[Data to use — start]
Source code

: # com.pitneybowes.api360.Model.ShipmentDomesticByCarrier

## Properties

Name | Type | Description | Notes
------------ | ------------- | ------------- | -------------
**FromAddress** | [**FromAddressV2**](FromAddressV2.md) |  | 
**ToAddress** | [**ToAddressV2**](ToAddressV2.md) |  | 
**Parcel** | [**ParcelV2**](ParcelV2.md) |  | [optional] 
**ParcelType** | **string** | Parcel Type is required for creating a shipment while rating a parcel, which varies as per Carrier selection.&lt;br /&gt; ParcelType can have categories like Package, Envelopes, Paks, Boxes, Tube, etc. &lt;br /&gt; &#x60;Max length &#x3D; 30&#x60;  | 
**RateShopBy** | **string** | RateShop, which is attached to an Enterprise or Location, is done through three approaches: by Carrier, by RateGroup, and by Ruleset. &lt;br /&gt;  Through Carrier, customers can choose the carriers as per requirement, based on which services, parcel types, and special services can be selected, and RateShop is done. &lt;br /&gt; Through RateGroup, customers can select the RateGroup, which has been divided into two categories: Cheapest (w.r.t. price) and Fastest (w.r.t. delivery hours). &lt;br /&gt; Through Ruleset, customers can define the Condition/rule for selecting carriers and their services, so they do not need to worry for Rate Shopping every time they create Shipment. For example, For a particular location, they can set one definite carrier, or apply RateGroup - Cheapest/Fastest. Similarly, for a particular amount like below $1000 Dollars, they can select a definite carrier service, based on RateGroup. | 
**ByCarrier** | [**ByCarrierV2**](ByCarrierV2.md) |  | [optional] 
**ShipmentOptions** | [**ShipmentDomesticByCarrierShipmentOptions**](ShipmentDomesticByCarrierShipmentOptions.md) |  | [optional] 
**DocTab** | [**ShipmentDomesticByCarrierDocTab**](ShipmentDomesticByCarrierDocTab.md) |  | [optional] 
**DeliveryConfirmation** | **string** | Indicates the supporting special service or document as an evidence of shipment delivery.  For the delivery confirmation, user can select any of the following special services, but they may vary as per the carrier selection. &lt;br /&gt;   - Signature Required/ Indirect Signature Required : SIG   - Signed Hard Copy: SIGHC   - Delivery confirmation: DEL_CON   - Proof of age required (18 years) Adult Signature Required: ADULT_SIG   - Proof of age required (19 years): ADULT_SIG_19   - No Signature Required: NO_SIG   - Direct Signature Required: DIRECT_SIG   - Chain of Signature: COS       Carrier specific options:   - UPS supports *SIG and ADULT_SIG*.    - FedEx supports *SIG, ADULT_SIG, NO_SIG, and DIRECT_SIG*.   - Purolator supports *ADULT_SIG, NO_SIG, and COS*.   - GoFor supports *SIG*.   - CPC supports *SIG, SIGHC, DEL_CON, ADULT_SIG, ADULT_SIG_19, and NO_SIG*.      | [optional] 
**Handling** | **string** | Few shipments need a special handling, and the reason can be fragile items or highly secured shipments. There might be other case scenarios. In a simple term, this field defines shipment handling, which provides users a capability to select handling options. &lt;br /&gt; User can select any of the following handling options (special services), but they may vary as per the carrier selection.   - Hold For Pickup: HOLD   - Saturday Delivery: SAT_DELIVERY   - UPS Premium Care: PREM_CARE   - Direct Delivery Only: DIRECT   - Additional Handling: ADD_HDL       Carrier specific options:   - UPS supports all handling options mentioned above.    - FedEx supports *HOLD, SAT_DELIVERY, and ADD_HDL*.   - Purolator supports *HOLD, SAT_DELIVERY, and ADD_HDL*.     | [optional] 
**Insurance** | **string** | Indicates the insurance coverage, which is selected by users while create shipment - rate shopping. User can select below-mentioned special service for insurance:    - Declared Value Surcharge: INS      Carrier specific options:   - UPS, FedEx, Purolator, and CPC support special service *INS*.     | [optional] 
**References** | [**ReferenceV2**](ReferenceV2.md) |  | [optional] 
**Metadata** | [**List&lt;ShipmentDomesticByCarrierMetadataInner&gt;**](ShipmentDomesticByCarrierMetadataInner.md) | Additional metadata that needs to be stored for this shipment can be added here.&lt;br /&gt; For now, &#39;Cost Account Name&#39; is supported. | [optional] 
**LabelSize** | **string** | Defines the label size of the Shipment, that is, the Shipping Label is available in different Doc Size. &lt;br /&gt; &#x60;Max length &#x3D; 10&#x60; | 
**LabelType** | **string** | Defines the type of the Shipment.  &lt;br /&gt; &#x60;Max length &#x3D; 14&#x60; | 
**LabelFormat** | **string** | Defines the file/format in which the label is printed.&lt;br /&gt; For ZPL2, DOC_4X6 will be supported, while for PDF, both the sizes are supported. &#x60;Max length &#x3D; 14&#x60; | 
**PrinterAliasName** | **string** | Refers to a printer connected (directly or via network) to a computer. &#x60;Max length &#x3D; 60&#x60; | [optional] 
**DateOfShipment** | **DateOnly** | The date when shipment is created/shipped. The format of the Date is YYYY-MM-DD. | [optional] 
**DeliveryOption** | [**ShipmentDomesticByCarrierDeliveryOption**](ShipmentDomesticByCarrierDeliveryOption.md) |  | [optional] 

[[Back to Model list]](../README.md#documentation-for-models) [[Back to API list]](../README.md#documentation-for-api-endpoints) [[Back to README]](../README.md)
[Data to use — finish]
### Required work
Every entry is to be printed exactly as given.

### Answer space
Source code

: # com.pitneybowes.api360.Model.ShipmentDomesticByCarrier

## Properties

Name | Type | Description | Notes
------------ | ------------- | ------------- | -------------
**FromAddress** | [**FromAddressV2**](FromAddressV2.md) |  | 
**ToAddress** | [**ToAddressV2**](ToAddressV2.md) |  | 
**Parcel** | [**ParcelV2**](ParcelV2.md) |  | [optional] 
**ParcelType** | **string** | Parcel Type is required for creating a shipment while rating a parcel, which varies as per Carrier selection.&lt;br /&gt; ParcelType can have categories like Package, Envelopes, Paks, Boxes, Tube, etc. &lt;br /&gt; &#x60;Max length &#x3D; 30&#x60;  | 
**RateShopBy** | **string** | RateShop, which is attached to an Enterprise or Location, is done through three approaches: by Carrier, by RateGroup, and by Ruleset. &lt;br /&gt;  Through Carrier, customers can choose the carriers as per requirement, based on which services, parcel types, and special services can be selected, and RateShop is done. &lt;br /&gt; Through RateGroup, customers can select the RateGroup, which has been divided into two categories: Cheapest (w.r.t. price) and Fastest (w.r.t. delivery hours). &lt;br /&gt; Through Ruleset, customers can define the Condition/rule for selecting carriers and their services, so they do not need to worry for Rate Shopping every time they create Shipment. For example, For a particular location, they can set one definite carrier, or apply RateGroup - Cheapest/Fastest. Similarly, for a particular amount like below $1000 Dollars, they can select a definite carrier service, based on RateGroup. | 
**ByCarrier** | [**ByCarrierV2**](ByCarrierV2.md) |  | [optional] 
**ShipmentOptions** | [**ShipmentDomesticByCarrierShipmentOptions**](ShipmentDomesticByCarrierShipmentOptions.md) |  | [optional] 
**DocTab** | [**ShipmentDomesticByCarrierDocTab**](ShipmentDomesticByCarrierDocTab.md) |  | [optional] 
**DeliveryConfirmation** | **string** | Indicates the supporting special service or document as an evidence of shipment delivery.  For the delivery confirmation, user can select any of the following special services, but they may vary as per the carrier selection. &lt;br /&gt;   - Signature Required/ Indirect Signature Required : SIG   - Signed Hard Copy: SIGHC   - Delivery confirmation: DEL_CON   - Proof of age required (18 years) Adult Signature Required: ADULT_SIG   - Proof of age required (19 years): ADULT_SIG_19   - No Signature Required: NO_SIG   - Direct Signature Required: DIRECT_SIG   - Chain of Signature: COS       Carrier specific options:   - UPS supports *SIG and ADULT_SIG*.    - FedEx supports *SIG, ADULT_SIG, NO_SIG, and DIRECT_SIG*.   - Purolator supports *ADULT_SIG, NO_SIG, and COS*.   - GoFor supports *SIG*.   - CPC supports *SIG, SIGHC, DEL_CON, ADULT_SIG, ADULT_SIG_19, and NO_SIG*.      | [optional] 
**Handling** | **string** | Few shipments need a special handling, and the reason can be fragile items or highly secured shipments. There might be other case scenarios. In a simple term, this field defines shipment handling, which provides users a capability to select handling options. &lt;br /&gt; User can select any of the following handling options (special services), but they may vary as per the carrier selection.   - Hold For Pickup: HOLD   - Saturday Delivery: SAT_DELIVERY   - UPS Premium Care: PREM_CARE   - Direct Delivery Only: DIRECT   - Additional Handling: ADD_HDL       Carrier specific options:   - UPS supports all handling options mentioned above.    - FedEx supports *HOLD, SAT_DELIVERY, and ADD_HDL*.   - Purolator supports *HOLD, SAT_DELIVERY, and ADD_HDL*.     | [optional] 
**Insurance** | **string** | Indicates the insurance coverage, which is selected by users while create shipment - rate shopping. User can select below-mentioned special service for insurance:    - Declared Value Surcharge: INS      Carrier specific options:   - UPS, FedEx, Purolator, and CPC support special service *INS*.     | [optional] 
**References** | [**ReferenceV2**](ReferenceV2.md) |  | [optional] 
**Metadata** | [**List&lt;ShipmentDomesticByCarrierMetadataInner&gt;**](ShipmentDomesticByCarrierMetadataInner.md) | Additional metadata that needs to be stored for this shipment can be added here.&lt;br /&gt; For now, &#39;Cost Account Name&#39; is supported. | [optional] 
**LabelSize** | **string** | Defines the label size of the Shipment, that is, the Shipping Label is available in different Doc Size. &lt;br /&gt; &#x60;Max length &#x3D; 10&#x60; | 
**LabelType** | **string** | Defines the type of the Shipment.  &lt;br /&gt; &#x60;Max length &#x3D; 14&#x60; | 
**LabelFormat** | **string** | Defines the file/format in which the label is printed.&lt;br /&gt; For ZPL2, DOC_4X6 will be supported, while for PDF, both the sizes are supported. &#x60;Max length &#x3D; 14&#x60; | 
**PrinterAliasName** | **string** | Refers to a printer connected (directly or via network) to a computer. &#x60;Max length &#x3D; 60&#x60; | [optional] 
**DateOfShipment** | **DateOnly** | The date when shipment is created/shipped. The format of the Date is YYYY-MM-DD. | [optional] 
**DeliveryOption** | [**ShipmentDomesticByCarrierDeliveryOption**](ShipmentDomesticByCarrierDeliveryOption.md) |  | [optional] 

[[Back to Model list]](../README.md#documentation-for-models) [[Back to API list]](../README.md#documentation-for-api-endpoints) [[Back to README]](../README.md)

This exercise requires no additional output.